WWW: http://www.cs.bham.ac.uk/~mmk/
Paradoxes have from the days of the Ancient Greeks been a considerable source of exhilaration. They can be very funny, but also considerably confusing and lead to inappropriate conclusions. In the most concise form, a logical paradox can be formulated by the sentence: "This sentence is false." Let's assume it is true, then it must be false, since it says that it is false. Hence we have a contradiction since it is true and false at the same time. So our initial assumption that it is true can't have been correct, hence it must be false. This leads to a contradiction as well, since if it is false, its content can't be true, hence the sentence can't be false either.
The problems with paradoxical sentences have been known for very long, but were initially thought to be of no relevance for the development of set theory and logic around the end of the 19th/start of the 20th century. But then paradoxes in set theory and logic seemed to endanger the progress in the field and for a while it wasn't clear whether "the paradise of sets" built by Cantor (as Hilbert called it) and "the paradise of logic" built by Frege weren't inhabited by terrible lions that could attack and kill at any time. Frege had formalised predicate logic and achieved a new level of clarity and rigour. Naive set theory was built by Cantor and first published around the same time. The first modern paradoxes were found in 1897 by Burali-Forti, and have been refined to paradoxes which involve the cardinality of the set of all sets. Russell's notion of the set of all sets which do not contain themselves presented a major problem for set theory and also meant that Frege's original system was reflective and paradoxical.
Zermelo [Zermelo08] presented in 1908 the first axiomatisation of set theory, and Russell [Russell08] in the same year the theory of types. This way it was possible to fence the lions out. It was achieved by the foundation axiom which excludes sets which contain (or worse do not contain) themselves in the case of set theory, and the theory of types which excludes that a predicate can speak about itself. This way it was possible to build a safe area, which is free of paradoxes. As Roy Dyckhoff has rightly pointed out to me after the publication, it is not the Foundation Axiom that fences the lions out of ZF (otherwise there would be no Aczel theory of anti-foundation, consistent w.r.t. ZF); what does it is the careful formulation of comprehension/separation, forbidding {x | P(x) } while allowing (provided A is a set) { x IN A | P(x) }. Likewise I advocate here a system which is in Aczel's sense anti-foundational. My apologies for the imprecision. To be more precise, there might still be some wild beasts out there in the bush. But for a hundred years there was no more attack and so we are pretty confident that there aren't any inside the fence. But of course, you never know, that may just be a false kind of security.
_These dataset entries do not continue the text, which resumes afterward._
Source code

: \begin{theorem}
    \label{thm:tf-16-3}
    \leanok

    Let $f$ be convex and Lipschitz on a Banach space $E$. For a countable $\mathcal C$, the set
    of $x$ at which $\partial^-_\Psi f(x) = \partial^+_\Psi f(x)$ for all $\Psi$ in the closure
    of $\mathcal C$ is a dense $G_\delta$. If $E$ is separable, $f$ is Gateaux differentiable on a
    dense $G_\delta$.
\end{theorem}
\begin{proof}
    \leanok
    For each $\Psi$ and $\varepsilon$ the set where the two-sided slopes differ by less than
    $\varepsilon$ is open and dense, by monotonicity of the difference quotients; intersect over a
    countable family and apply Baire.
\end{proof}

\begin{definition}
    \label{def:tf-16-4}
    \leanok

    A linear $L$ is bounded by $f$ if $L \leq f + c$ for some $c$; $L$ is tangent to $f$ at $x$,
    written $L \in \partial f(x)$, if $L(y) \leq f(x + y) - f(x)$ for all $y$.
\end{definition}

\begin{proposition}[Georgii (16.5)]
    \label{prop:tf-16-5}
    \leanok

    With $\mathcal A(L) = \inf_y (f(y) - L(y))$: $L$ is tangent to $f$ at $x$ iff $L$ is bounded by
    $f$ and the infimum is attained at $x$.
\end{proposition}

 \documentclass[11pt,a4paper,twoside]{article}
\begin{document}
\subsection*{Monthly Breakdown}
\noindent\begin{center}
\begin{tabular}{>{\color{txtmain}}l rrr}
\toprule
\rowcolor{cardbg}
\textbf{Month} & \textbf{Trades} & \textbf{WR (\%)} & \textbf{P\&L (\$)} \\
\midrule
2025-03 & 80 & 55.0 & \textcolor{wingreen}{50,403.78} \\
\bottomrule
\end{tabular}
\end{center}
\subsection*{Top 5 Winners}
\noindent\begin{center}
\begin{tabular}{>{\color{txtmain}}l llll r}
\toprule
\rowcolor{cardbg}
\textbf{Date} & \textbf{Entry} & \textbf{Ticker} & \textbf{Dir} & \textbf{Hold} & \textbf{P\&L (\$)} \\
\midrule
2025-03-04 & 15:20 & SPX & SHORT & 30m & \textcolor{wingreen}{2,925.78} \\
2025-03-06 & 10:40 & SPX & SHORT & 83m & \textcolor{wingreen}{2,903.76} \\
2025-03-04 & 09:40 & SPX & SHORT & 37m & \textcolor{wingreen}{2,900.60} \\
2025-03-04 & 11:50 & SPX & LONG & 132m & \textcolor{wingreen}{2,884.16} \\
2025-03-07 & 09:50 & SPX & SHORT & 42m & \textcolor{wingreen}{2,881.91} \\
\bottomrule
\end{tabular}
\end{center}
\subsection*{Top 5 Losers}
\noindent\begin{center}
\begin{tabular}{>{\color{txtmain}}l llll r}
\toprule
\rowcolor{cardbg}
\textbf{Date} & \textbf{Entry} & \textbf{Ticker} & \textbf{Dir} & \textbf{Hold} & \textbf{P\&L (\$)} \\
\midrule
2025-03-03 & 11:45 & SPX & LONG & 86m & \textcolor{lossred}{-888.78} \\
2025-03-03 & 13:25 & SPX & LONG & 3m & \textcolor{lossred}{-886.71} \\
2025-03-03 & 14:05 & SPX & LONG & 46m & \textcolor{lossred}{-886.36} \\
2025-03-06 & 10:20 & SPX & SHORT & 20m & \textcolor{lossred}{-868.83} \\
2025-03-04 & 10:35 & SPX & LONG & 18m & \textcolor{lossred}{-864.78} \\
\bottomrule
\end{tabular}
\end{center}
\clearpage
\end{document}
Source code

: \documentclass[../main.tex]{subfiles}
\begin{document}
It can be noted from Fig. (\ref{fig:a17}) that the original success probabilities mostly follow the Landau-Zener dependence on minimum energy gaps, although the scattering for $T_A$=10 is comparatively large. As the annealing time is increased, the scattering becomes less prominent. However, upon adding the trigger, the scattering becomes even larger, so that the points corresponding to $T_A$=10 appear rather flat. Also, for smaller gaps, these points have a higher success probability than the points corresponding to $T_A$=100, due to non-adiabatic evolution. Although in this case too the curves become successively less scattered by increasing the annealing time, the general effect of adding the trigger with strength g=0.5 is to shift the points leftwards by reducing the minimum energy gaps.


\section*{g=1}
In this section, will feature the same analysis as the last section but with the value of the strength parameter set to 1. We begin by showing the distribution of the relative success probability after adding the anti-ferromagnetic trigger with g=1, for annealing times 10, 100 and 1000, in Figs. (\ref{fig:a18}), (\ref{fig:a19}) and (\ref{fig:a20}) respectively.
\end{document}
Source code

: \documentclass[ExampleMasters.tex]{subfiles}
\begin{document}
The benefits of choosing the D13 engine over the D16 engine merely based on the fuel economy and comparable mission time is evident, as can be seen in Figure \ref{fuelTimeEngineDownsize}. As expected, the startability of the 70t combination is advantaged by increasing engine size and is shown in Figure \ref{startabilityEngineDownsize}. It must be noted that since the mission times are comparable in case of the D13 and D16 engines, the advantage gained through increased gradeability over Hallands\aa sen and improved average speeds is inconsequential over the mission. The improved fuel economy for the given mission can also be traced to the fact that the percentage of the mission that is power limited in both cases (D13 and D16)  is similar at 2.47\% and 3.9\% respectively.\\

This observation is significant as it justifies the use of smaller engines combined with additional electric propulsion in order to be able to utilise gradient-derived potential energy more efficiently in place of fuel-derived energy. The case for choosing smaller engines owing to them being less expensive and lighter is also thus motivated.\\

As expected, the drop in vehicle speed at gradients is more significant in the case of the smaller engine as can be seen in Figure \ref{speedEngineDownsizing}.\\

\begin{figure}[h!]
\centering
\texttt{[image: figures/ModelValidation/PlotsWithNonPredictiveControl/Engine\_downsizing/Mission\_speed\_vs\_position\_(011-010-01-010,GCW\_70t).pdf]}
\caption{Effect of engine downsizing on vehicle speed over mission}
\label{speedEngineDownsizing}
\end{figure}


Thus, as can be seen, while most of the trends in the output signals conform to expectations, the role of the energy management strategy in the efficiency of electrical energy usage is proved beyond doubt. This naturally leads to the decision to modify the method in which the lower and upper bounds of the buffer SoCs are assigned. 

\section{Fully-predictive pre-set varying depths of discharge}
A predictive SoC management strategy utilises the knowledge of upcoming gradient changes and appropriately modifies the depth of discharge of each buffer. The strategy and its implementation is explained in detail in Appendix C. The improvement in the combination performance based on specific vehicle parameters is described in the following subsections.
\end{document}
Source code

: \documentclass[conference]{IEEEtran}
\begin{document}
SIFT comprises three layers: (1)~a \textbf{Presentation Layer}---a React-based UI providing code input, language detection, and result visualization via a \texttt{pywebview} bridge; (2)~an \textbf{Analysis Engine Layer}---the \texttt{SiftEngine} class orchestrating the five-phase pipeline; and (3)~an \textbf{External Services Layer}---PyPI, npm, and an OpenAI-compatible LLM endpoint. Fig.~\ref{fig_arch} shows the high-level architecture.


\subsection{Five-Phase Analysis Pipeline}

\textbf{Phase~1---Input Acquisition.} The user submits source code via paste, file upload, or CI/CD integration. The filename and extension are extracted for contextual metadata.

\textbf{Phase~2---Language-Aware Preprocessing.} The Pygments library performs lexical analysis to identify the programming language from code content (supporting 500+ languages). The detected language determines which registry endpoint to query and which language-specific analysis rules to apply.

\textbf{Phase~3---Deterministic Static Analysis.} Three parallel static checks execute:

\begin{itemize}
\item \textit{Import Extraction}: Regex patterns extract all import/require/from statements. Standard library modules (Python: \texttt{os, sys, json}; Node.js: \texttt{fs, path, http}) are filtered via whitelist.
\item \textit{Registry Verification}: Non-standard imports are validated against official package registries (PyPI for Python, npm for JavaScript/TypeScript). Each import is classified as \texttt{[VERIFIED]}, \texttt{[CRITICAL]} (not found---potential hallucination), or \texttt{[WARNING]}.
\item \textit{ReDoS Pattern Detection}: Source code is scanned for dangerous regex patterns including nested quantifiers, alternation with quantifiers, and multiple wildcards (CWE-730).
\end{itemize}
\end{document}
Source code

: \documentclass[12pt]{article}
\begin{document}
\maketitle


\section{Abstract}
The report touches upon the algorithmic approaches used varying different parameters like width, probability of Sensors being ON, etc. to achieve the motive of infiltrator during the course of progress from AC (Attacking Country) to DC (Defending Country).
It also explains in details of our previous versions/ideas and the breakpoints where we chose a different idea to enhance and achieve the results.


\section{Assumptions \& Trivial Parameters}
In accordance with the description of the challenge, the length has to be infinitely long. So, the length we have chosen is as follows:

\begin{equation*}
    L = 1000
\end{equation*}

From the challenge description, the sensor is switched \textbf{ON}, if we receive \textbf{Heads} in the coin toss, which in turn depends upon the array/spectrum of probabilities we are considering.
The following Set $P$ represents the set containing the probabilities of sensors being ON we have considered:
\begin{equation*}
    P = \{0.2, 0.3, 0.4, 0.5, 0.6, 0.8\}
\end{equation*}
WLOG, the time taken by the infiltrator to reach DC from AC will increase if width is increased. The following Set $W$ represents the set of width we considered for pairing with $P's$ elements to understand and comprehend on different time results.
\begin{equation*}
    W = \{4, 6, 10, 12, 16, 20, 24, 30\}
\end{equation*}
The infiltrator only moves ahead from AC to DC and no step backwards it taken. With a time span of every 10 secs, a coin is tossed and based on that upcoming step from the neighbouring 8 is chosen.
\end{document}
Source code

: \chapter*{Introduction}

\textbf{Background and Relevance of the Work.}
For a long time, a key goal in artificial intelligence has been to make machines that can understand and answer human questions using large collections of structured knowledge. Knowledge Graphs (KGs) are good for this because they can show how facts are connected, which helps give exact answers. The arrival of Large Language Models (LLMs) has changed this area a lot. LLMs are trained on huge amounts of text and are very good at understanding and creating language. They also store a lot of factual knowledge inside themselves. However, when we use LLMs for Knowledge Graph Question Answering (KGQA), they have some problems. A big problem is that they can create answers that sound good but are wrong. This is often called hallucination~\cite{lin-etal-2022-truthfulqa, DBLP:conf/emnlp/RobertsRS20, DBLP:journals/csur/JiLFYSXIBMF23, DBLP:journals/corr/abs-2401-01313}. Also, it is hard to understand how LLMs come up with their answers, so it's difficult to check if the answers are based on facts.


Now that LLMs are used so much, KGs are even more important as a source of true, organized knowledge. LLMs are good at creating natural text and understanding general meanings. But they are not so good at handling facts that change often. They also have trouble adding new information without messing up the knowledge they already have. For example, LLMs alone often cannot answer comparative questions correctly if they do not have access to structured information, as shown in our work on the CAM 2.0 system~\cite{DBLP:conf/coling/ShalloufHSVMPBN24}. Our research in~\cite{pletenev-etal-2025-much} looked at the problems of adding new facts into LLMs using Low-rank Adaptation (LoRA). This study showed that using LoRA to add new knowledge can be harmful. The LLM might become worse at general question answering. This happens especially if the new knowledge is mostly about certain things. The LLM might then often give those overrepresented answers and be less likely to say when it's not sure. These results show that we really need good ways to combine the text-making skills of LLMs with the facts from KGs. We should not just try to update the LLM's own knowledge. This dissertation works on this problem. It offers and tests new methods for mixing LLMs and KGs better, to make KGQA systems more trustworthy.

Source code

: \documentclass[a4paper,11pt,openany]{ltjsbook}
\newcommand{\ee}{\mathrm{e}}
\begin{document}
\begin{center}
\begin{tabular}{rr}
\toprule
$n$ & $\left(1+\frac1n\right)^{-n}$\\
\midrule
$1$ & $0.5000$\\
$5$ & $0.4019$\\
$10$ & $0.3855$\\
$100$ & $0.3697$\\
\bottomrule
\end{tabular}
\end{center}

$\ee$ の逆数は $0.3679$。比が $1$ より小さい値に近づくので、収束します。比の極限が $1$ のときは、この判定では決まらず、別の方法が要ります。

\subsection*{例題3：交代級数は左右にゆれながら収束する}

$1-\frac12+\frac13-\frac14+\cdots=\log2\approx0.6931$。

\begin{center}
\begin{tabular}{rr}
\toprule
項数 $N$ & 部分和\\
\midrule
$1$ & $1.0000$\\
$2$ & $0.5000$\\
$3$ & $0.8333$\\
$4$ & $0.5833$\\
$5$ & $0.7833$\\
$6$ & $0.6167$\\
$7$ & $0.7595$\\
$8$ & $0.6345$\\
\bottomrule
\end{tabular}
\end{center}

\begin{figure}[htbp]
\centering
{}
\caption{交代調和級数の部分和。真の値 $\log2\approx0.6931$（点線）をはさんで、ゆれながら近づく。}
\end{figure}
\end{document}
While the constructs of axiomatic sets and types may be considered as adequate for mathematical reasoning, there are quite a number of examples in the areas of natural language understanding and knowledge representation in a more general sense, where we need a more powerful language, where we can't exclude self-referentiality a priori on mere syntactic grounds. If we did, we would end up with a system which is difficult to use and/or is not close to the everyday usage of language, which does allow for paradoxes. Actually quite a number of complicated formalisms have been developed and are currently in the main stream of investigations in AI, although some simpler system may do the job better. Perlis pleaded in 1985 [Perlis85] that we "can have everything in first-order logic." He investigated first-order logic plus strings and redefined Tarski's definition of truth. I advocate a three-valued logic here.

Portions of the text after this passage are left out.